• Record set:
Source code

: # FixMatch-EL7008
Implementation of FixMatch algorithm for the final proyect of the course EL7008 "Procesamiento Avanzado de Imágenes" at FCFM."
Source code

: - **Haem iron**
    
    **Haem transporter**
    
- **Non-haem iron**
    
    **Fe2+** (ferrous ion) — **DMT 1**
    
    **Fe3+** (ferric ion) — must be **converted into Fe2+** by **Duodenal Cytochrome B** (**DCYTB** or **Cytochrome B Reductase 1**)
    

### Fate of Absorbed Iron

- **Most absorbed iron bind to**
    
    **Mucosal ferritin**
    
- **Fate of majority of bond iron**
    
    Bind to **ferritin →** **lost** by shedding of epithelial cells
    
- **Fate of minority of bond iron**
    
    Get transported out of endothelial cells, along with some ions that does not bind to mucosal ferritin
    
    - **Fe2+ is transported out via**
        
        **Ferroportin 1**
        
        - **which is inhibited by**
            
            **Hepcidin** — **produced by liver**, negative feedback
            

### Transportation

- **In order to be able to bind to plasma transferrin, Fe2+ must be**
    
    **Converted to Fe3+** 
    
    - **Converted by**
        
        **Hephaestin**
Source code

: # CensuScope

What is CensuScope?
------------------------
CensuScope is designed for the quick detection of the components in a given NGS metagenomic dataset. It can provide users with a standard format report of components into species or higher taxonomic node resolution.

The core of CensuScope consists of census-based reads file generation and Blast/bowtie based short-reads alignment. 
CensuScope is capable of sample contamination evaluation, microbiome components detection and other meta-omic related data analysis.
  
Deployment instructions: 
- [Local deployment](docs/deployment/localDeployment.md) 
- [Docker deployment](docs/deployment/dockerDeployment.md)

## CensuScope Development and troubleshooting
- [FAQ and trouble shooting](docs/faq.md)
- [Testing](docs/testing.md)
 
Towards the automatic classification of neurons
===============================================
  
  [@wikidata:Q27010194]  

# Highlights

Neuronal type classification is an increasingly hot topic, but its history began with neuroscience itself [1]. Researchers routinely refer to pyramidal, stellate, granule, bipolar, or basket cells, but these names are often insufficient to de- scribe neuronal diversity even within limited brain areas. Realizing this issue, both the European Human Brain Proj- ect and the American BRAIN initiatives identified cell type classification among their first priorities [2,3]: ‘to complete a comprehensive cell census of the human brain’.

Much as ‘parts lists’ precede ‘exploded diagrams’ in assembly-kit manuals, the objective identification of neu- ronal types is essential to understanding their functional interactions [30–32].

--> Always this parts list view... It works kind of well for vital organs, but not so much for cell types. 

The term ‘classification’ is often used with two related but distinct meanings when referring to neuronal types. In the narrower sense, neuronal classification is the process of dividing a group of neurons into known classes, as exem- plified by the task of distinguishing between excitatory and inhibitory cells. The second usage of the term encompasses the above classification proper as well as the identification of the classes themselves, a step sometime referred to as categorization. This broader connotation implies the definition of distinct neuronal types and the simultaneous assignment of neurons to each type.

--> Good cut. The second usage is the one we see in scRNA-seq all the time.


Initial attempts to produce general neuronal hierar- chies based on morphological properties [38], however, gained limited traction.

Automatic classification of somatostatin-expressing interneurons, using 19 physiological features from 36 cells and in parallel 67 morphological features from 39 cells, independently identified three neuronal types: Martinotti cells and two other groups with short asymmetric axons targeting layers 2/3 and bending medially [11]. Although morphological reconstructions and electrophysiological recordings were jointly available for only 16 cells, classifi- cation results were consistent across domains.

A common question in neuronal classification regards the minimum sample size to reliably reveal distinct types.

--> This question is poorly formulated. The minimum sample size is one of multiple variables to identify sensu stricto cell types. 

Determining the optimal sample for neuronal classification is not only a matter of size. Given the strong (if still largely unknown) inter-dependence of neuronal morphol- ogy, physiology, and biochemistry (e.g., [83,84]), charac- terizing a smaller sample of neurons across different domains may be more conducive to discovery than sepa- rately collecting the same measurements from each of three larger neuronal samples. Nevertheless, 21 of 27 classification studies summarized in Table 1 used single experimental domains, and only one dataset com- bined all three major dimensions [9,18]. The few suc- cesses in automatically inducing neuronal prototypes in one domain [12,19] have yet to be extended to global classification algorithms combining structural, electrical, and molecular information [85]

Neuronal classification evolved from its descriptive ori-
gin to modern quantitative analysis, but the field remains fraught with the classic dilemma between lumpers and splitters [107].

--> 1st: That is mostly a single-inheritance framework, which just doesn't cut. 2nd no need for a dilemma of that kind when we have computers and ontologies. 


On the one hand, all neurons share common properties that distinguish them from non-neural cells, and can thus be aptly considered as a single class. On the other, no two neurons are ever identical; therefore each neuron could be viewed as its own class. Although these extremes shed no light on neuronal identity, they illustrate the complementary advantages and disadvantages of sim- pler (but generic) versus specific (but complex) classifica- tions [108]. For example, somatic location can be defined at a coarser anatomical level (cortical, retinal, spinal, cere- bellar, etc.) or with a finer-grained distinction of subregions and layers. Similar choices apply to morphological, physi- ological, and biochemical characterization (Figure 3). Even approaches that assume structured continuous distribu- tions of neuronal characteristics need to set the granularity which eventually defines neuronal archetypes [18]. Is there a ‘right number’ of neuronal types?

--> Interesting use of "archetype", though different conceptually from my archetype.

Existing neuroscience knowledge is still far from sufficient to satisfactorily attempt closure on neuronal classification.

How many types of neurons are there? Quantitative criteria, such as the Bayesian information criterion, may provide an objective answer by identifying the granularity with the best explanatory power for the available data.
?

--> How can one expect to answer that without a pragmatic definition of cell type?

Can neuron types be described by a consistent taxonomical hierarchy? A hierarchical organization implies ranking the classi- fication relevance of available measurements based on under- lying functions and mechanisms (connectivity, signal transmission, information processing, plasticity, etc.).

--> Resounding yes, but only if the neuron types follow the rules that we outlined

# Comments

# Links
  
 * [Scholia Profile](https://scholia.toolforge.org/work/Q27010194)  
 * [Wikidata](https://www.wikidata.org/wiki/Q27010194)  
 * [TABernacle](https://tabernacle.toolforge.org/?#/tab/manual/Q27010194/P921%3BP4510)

• Activity:
Precisely the lines between those holding "# Highlights" and "Neuronal type classification", inclusive, are to be reproduced from the listing above, with nothing added.

• Task result:
# Highlights

Neuronal type classification is an increasingly hot topic, but its history began with neuroscience itself [1]. Researchers routinely refer to pyramidal, stellate, granule, bipolar, or basket cells, but these names are often insufficient to de- scribe neuronal diversity even within limited brain areas. Realizing this issue, both the European Human Brain Proj- ect and the American BRAIN initiatives identified cell type classification among their first priorities [2,3]: ‘to complete a comprehensive cell census of the human brain’.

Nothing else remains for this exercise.